Problem — Copy the records below exactly as they are written.

::: Records for the exercise :::

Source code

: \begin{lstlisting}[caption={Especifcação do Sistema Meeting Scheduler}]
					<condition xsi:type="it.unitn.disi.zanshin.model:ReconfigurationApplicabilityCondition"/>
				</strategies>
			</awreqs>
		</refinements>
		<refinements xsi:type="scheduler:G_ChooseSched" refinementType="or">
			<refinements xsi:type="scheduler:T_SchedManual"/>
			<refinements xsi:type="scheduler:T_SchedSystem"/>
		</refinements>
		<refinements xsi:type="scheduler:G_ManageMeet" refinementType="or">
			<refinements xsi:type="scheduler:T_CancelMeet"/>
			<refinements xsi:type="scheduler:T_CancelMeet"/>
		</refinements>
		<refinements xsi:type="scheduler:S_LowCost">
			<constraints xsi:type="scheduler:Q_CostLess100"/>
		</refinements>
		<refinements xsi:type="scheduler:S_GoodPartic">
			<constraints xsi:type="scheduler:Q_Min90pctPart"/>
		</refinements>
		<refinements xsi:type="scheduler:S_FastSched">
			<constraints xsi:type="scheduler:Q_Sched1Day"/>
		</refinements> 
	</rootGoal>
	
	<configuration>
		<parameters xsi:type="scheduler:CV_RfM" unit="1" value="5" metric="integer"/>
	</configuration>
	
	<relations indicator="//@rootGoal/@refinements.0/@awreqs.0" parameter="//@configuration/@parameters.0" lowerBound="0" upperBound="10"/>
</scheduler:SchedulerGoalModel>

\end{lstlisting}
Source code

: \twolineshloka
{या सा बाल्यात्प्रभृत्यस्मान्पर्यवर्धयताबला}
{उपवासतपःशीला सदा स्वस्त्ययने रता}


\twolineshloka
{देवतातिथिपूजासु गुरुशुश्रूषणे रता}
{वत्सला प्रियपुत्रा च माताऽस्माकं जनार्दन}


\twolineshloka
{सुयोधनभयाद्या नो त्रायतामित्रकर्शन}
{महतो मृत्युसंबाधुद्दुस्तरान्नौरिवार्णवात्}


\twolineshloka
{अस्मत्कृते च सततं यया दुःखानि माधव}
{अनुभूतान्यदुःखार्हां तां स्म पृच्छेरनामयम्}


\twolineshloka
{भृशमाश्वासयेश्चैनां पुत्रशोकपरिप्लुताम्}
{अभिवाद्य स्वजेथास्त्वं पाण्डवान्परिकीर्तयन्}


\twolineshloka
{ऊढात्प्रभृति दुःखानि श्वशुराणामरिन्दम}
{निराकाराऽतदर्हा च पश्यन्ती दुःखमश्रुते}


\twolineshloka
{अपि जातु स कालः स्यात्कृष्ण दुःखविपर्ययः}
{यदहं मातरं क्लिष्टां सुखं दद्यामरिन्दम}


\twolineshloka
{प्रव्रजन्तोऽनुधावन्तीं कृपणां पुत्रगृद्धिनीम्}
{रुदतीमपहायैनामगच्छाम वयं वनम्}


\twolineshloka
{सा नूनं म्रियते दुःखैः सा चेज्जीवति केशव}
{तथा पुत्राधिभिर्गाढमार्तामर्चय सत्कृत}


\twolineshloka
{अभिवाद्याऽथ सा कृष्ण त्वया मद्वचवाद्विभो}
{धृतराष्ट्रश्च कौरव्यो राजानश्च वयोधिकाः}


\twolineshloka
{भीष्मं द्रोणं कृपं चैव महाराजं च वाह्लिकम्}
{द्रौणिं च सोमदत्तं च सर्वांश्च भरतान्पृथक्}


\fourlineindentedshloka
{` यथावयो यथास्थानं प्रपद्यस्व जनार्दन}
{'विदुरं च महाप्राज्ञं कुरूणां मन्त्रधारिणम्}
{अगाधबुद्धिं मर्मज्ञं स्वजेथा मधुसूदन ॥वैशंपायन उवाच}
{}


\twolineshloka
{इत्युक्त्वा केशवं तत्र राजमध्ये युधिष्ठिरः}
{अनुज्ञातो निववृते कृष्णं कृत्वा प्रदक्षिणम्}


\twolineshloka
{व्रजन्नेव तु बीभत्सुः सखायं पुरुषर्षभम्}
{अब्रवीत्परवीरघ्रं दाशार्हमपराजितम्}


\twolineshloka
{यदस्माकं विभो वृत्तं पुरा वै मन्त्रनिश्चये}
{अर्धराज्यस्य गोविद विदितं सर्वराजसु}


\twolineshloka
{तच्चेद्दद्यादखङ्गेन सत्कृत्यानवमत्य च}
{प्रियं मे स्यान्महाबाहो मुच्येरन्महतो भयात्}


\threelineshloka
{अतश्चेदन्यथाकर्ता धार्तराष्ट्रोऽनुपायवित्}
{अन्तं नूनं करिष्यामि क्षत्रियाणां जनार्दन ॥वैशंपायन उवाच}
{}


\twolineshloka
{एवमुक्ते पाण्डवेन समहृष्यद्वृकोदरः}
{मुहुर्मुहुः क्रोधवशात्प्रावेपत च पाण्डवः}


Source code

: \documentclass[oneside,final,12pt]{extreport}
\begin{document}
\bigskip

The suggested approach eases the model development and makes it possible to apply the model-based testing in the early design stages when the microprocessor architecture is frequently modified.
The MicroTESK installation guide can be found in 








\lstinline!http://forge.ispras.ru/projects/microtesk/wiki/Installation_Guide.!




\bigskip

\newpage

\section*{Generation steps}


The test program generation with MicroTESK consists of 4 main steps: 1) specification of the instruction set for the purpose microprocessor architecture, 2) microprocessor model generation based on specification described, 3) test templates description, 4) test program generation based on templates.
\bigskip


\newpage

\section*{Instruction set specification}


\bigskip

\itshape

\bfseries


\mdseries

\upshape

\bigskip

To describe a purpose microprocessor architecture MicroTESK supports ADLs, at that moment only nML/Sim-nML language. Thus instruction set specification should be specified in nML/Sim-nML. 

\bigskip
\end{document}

:::

Result of the task —
Source code

: \begin{lstlisting}[caption={Especifcação do Sistema Meeting Scheduler}]
					<condition xsi:type="it.unitn.disi.zanshin.model:ReconfigurationApplicabilityCondition"/>
				</strategies>
			</awreqs>
		</refinements>
		<refinements xsi:type="scheduler:G_ChooseSched" refinementType="or">
			<refinements xsi:type="scheduler:T_SchedManual"/>
			<refinements xsi:type="scheduler:T_SchedSystem"/>
		</refinements>
		<refinements xsi:type="scheduler:G_ManageMeet" refinementType="or">
			<refinements xsi:type="scheduler:T_CancelMeet"/>
			<refinements xsi:type="scheduler:T_CancelMeet"/>
		</refinements>
		<refinements xsi:type="scheduler:S_LowCost">
			<constraints xsi:type="scheduler:Q_CostLess100"/>
		</refinements>
		<refinements xsi:type="scheduler:S_GoodPartic">
			<constraints xsi:type="scheduler:Q_Min90pctPart"/>
		</refinements>
		<refinements xsi:type="scheduler:S_FastSched">
			<constraints xsi:type="scheduler:Q_Sched1Day"/>
		</refinements> 
	</rootGoal>
	
	<configuration>
		<parameters xsi:type="scheduler:CV_RfM" unit="1" value="5" metric="integer"/>
	</configuration>
	
	<relations indicator="//@rootGoal/@refinements.0/@awreqs.0" parameter="//@configuration/@parameters.0" lowerBound="0" upperBound="10"/>
</scheduler:SchedulerGoalModel>

\end{lstlisting}
Source code

: \twolineshloka
{या सा बाल्यात्प्रभृत्यस्मान्पर्यवर्धयताबला}
{उपवासतपःशीला सदा स्वस्त्ययने रता}


\twolineshloka
{देवतातिथिपूजासु गुरुशुश्रूषणे रता}
{वत्सला प्रियपुत्रा च माताऽस्माकं जनार्दन}


\twolineshloka
{सुयोधनभयाद्या नो त्रायतामित्रकर्शन}
{महतो मृत्युसंबाधुद्दुस्तरान्नौरिवार्णवात्}


\twolineshloka
{अस्मत्कृते च सततं यया दुःखानि माधव}
{अनुभूतान्यदुःखार्हां तां स्म पृच्छेरनामयम्}


\twolineshloka
{भृशमाश्वासयेश्चैनां पुत्रशोकपरिप्लुताम्}
{अभिवाद्य स्वजेथास्त्वं पाण्डवान्परिकीर्तयन्}


\twolineshloka
{ऊढात्प्रभृति दुःखानि श्वशुराणामरिन्दम}
{निराकाराऽतदर्हा च पश्यन्ती दुःखमश्रुते}


\twolineshloka
{अपि जातु स कालः स्यात्कृष्ण दुःखविपर्ययः}
{यदहं मातरं क्लिष्टां सुखं दद्यामरिन्दम}


\twolineshloka
{प्रव्रजन्तोऽनुधावन्तीं कृपणां पुत्रगृद्धिनीम्}
{रुदतीमपहायैनामगच्छाम वयं वनम्}


\twolineshloka
{सा नूनं म्रियते दुःखैः सा चेज्जीवति केशव}
{तथा पुत्राधिभिर्गाढमार्तामर्चय सत्कृत}


\twolineshloka
{अभिवाद्याऽथ सा कृष्ण त्वया मद्वचवाद्विभो}
{धृतराष्ट्रश्च कौरव्यो राजानश्च वयोधिकाः}


\twolineshloka
{भीष्मं द्रोणं कृपं चैव महाराजं च वाह्लिकम्}
{द्रौणिं च सोमदत्तं च सर्वांश्च भरतान्पृथक्}


\fourlineindentedshloka
{` यथावयो यथास्थानं प्रपद्यस्व जनार्दन}
{'विदुरं च महाप्राज्ञं कुरूणां मन्त्रधारिणम्}
{अगाधबुद्धिं मर्मज्ञं स्वजेथा मधुसूदन ॥वैशंपायन उवाच}
{}


\twolineshloka
{इत्युक्त्वा केशवं तत्र राजमध्ये युधिष्ठिरः}
{अनुज्ञातो निववृते कृष्णं कृत्वा प्रदक्षिणम्}


\twolineshloka
{व्रजन्नेव तु बीभत्सुः सखायं पुरुषर्षभम्}
{अब्रवीत्परवीरघ्रं दाशार्हमपराजितम्}


\twolineshloka
{यदस्माकं विभो वृत्तं पुरा वै मन्त्रनिश्चये}
{अर्धराज्यस्य गोविद विदितं सर्वराजसु}


\twolineshloka
{तच्चेद्दद्यादखङ्गेन सत्कृत्यानवमत्य च}
{प्रियं मे स्यान्महाबाहो मुच्येरन्महतो भयात्}


\threelineshloka
{अतश्चेदन्यथाकर्ता धार्तराष्ट्रोऽनुपायवित्}
{अन्तं नूनं करिष्यामि क्षत्रियाणां जनार्दन ॥वैशंपायन उवाच}
{}


\twolineshloka
{एवमुक्ते पाण्डवेन समहृष्यद्वृकोदरः}
{मुहुर्मुहुः क्रोधवशात्प्रावेपत च पाण्डवः}


Source code

: \documentclass[oneside,final,12pt]{extreport}
\begin{document}
\bigskip

The suggested approach eases the model development and makes it possible to apply the model-based testing in the early design stages when the microprocessor architecture is frequently modified.
The MicroTESK installation guide can be found in 








\lstinline!http://forge.ispras.ru/projects/microtesk/wiki/Installation_Guide.!




\bigskip

\newpage

\section*{Generation steps}


The test program generation with MicroTESK consists of 4 main steps: 1) specification of the instruction set for the purpose microprocessor architecture, 2) microprocessor model generation based on specification described, 3) test templates description, 4) test program generation based on templates.
\bigskip


\newpage

\section*{Instruction set specification}


\bigskip

\itshape

\bfseries


\mdseries

\upshape

\bigskip

To describe a purpose microprocessor architecture MicroTESK supports ADLs, at that moment only nML/Sim-nML language. Thus instruction set specification should be specified in nML/Sim-nML. 

\bigskip
\end{document}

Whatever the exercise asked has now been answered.